What the exercise asks: Go over the entries and report the lines where the word "nodejs" occurs.

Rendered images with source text
..............................
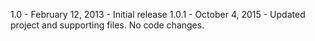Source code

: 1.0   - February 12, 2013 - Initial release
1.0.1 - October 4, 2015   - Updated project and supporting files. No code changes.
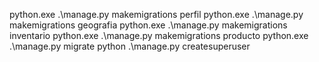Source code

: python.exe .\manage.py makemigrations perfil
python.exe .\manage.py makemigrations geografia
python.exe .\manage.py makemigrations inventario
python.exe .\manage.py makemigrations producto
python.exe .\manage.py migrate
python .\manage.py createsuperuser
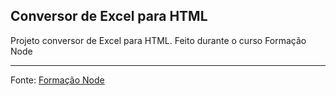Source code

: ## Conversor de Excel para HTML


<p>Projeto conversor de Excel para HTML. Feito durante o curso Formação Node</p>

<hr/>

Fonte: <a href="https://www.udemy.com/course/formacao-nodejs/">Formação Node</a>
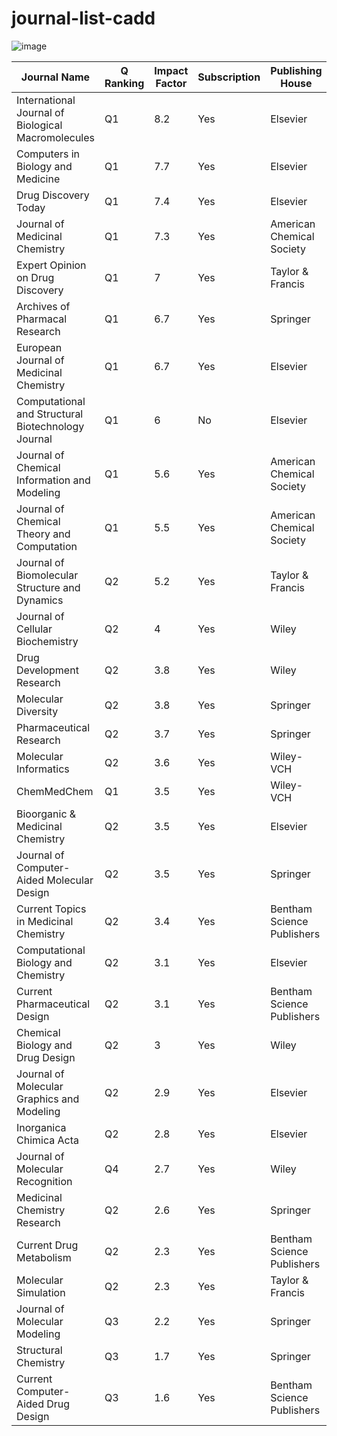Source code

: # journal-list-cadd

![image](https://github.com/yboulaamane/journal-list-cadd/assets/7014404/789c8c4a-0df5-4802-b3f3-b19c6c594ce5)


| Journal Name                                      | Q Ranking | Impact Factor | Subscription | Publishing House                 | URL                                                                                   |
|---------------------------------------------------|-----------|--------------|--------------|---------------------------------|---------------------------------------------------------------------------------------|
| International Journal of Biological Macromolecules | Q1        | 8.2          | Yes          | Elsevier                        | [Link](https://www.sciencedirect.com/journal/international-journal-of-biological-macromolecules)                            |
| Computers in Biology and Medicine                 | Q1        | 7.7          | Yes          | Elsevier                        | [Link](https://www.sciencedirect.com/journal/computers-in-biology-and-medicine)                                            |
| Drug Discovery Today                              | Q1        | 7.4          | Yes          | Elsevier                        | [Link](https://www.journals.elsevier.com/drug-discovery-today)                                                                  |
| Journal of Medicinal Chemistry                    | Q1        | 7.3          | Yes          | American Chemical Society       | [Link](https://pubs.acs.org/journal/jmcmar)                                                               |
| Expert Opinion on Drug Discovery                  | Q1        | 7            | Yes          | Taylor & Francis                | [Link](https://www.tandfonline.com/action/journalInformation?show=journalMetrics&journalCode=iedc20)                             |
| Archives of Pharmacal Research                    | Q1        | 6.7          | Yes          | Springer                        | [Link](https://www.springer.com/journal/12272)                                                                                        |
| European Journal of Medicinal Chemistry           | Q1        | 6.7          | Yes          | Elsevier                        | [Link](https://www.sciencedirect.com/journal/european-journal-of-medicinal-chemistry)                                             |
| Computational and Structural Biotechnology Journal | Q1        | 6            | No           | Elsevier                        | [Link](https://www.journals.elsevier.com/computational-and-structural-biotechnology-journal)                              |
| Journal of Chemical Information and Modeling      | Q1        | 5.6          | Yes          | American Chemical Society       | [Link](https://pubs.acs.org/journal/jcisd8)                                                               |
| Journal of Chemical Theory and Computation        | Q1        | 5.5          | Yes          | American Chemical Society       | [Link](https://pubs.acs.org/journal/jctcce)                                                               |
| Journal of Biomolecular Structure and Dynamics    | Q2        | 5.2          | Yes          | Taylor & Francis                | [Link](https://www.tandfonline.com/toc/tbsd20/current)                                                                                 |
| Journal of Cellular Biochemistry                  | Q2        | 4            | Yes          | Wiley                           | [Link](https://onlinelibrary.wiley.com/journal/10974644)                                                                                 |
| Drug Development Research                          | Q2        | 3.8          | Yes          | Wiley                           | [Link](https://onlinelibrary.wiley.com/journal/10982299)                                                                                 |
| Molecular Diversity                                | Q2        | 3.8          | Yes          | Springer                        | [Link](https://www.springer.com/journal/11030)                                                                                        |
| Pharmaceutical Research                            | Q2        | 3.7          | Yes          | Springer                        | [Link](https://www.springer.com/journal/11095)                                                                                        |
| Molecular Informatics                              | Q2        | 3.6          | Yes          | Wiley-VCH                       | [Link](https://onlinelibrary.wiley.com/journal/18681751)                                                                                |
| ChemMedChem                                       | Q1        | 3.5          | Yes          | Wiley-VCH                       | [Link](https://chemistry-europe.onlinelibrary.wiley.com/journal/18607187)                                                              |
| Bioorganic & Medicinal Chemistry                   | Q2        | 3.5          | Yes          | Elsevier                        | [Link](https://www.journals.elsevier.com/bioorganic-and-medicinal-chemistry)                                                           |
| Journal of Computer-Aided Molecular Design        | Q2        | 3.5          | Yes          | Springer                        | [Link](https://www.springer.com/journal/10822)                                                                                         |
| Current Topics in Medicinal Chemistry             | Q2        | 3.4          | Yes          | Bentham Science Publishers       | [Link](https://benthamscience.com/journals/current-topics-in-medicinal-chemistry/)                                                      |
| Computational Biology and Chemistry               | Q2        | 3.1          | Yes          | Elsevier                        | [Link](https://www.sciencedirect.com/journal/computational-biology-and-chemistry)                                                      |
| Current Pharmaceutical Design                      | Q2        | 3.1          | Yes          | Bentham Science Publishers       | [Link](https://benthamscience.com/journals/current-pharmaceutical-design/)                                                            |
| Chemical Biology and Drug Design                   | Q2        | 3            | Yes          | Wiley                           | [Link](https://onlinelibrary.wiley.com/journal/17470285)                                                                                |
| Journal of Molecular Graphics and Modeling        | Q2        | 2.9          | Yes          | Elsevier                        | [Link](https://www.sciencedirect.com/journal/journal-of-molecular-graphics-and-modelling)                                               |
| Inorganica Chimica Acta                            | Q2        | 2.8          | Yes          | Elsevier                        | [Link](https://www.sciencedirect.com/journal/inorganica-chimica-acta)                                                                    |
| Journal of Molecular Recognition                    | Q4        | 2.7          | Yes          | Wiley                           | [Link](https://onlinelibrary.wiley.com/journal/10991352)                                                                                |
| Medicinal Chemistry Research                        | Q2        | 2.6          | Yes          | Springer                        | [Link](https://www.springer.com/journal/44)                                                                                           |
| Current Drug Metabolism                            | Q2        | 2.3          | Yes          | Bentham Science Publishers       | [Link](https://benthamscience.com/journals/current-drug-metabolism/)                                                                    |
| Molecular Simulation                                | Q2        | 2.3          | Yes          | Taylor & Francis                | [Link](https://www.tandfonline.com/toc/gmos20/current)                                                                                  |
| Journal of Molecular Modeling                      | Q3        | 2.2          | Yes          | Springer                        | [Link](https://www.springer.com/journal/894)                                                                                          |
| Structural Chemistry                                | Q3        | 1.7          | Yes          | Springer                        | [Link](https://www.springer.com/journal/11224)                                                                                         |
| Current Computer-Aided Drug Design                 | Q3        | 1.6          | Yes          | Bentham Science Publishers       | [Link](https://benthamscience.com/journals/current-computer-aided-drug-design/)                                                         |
..............................
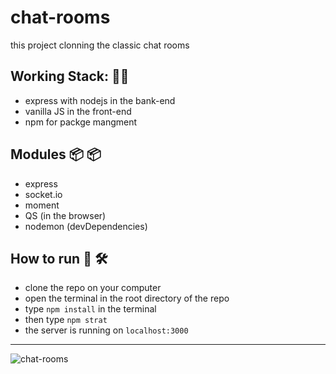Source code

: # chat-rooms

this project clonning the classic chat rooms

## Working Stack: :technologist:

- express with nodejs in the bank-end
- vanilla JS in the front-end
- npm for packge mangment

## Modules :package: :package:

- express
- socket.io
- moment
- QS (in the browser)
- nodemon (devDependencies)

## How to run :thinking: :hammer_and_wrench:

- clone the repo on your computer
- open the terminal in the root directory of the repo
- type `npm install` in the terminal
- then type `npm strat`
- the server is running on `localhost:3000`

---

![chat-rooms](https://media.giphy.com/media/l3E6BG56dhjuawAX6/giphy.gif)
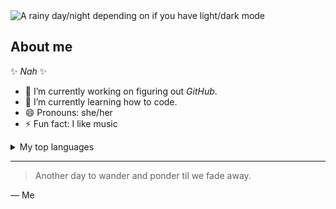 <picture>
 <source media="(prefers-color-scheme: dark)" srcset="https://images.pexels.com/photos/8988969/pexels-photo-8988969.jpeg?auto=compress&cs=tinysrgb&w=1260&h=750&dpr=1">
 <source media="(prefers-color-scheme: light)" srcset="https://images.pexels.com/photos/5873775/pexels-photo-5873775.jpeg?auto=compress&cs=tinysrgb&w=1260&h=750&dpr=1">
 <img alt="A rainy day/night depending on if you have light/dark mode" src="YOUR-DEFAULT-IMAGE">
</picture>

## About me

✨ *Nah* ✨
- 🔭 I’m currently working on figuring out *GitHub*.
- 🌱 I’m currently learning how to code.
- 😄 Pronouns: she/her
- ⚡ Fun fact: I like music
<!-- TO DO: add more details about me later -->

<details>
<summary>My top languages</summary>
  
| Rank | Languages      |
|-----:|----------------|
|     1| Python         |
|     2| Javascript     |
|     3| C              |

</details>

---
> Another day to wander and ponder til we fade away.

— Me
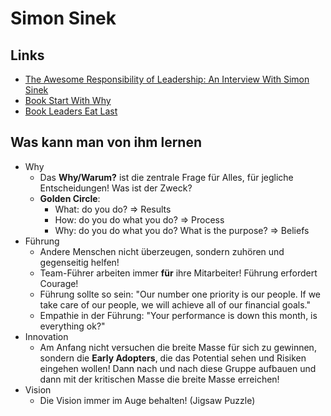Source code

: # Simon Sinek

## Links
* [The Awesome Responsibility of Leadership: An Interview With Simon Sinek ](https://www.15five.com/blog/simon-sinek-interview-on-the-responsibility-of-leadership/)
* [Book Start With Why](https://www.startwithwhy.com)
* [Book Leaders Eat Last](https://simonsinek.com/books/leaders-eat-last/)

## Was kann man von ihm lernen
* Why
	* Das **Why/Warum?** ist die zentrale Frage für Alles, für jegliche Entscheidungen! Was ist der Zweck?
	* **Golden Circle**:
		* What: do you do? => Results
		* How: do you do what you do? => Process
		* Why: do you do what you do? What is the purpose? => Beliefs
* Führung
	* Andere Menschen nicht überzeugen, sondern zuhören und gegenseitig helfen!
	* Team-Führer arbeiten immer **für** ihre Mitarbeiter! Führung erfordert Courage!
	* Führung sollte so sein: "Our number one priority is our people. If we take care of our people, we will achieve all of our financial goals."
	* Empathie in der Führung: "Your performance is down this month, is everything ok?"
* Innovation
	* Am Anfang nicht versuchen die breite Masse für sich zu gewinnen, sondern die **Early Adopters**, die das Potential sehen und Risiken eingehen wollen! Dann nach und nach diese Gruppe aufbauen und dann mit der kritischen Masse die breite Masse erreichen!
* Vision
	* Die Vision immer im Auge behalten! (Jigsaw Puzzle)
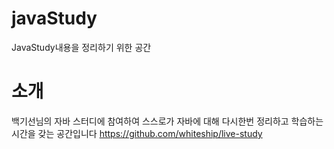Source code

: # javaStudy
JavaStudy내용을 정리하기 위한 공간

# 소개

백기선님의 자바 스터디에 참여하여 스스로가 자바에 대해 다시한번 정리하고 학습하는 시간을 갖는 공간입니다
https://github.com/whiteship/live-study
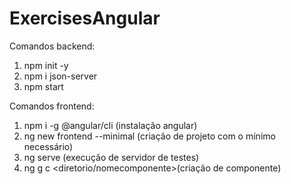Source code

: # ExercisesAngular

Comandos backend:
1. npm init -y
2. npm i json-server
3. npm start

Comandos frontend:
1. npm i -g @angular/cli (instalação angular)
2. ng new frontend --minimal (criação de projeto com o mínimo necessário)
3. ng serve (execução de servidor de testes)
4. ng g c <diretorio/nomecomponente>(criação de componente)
..............................
Solution to this task:
Fonte: <a href="https://www.udemy.com/course/formacao-nodejs/">Formação Node</a>
- express with nodejs in the bank-end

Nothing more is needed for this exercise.